Minimum technical standards for textual documents

Use the table below to determine the minimum standard for scanning textual documents. If maps, technical drawings, photographs or other non-textual documents are to be scanned, contact the Queen’s University Archives or the Records Management and Privacy Office to discuss a best course of action for these documents.

Documents with text only, black and white 200 dpi, black and white (1 bit)   
Documents with watermarks, grey shading, grey graphics, handwritten notes/markings, low contrast, half-tone illustrations, or images 300 dpi, Grey Scale (8 bit)  
Documents with discrete colour used in text or diagrams where colour is important for accurate representation 300 dpi, Full colour (24 bit)

Resolution Guideline Minimums

Scan resolution is 100% scan ratio (1:1) 


Conduct Quality Control

Most scanners will assign default names for scans; these automatically generated file names are of little use and a file naming standard should be agreed upon within each unit. See the guideline on Creating and Maintaining File Naming Standards.

Once a file has been renamed it should be stored on a Queen’s University server which is backed up on a regular basis. Documents should be filed in the appropriate folder or subfolder within the unit’s recordkeeping system. See the guideline on Creating and Maintaining a Folder Structure.

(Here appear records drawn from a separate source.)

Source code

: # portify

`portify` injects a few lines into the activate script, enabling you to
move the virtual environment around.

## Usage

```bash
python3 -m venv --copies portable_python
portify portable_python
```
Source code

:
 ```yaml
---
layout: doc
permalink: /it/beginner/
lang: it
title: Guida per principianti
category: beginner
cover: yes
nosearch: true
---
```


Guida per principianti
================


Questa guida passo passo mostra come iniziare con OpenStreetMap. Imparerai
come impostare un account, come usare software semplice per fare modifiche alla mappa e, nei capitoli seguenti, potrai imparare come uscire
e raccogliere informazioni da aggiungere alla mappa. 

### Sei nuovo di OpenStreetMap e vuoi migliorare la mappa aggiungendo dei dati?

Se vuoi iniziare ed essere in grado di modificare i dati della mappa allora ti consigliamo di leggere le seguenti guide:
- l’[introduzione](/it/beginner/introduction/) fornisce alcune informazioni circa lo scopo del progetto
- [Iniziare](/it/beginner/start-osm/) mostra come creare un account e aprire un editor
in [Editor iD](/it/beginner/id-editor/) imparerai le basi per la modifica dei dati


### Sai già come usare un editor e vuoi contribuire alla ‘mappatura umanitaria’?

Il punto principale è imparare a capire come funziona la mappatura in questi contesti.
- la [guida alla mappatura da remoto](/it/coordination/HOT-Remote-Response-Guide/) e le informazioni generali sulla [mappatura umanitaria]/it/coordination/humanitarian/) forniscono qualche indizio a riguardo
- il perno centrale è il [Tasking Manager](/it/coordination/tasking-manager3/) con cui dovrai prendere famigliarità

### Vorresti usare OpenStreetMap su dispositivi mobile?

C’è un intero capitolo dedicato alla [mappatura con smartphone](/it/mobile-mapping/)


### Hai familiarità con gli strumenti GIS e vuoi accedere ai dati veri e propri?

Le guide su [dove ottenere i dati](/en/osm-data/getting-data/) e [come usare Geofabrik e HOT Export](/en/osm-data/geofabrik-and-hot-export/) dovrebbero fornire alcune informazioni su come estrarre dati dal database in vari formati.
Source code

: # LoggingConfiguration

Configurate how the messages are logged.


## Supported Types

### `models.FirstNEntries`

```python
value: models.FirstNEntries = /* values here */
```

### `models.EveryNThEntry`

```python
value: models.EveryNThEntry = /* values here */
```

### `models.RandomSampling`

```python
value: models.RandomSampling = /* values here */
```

To ensure the reliability of the scans, a sampling of pages scanned should be reviewed to check for quality. A 30% sample is recommended, and high-risk documents may necessitate 100% review. Evaluate the digital output quality to verify that the digitized version accurately represents the content of the original document. All scans must be legible to the smallest font on the record, regardless of colour and markings. If the document is not legible at the minimum standard, adjust scanner settings and thresholds, or take other actions as required to ensure accuracy and legibility of the scanned document. Check the pages to examine:

  • smallest detail legibly captured (e.g., smallest type size for text; clarity of punctuation marks, including decimal points);
  • completeness of detail (e.g., acceptability of broken characters, missing segments of lines if present);
  • dimensional accuracy compared with the original (i.e., is the document still readable?);
  • scanner-generated speckle (i.e., speckle not present on the original);
  • completeness of overall image area (i.e., missing information at the edges of the image area);
  • density of solid black areas; and
  • colour fidelity (if colour is required).

Document the Process

Document your unit’s scanning process in a Recordkeeping Protocol, including the scanning resolution and standards, the file type, naming convention(s), folder locations, and quality assurance minimums applied to the documents.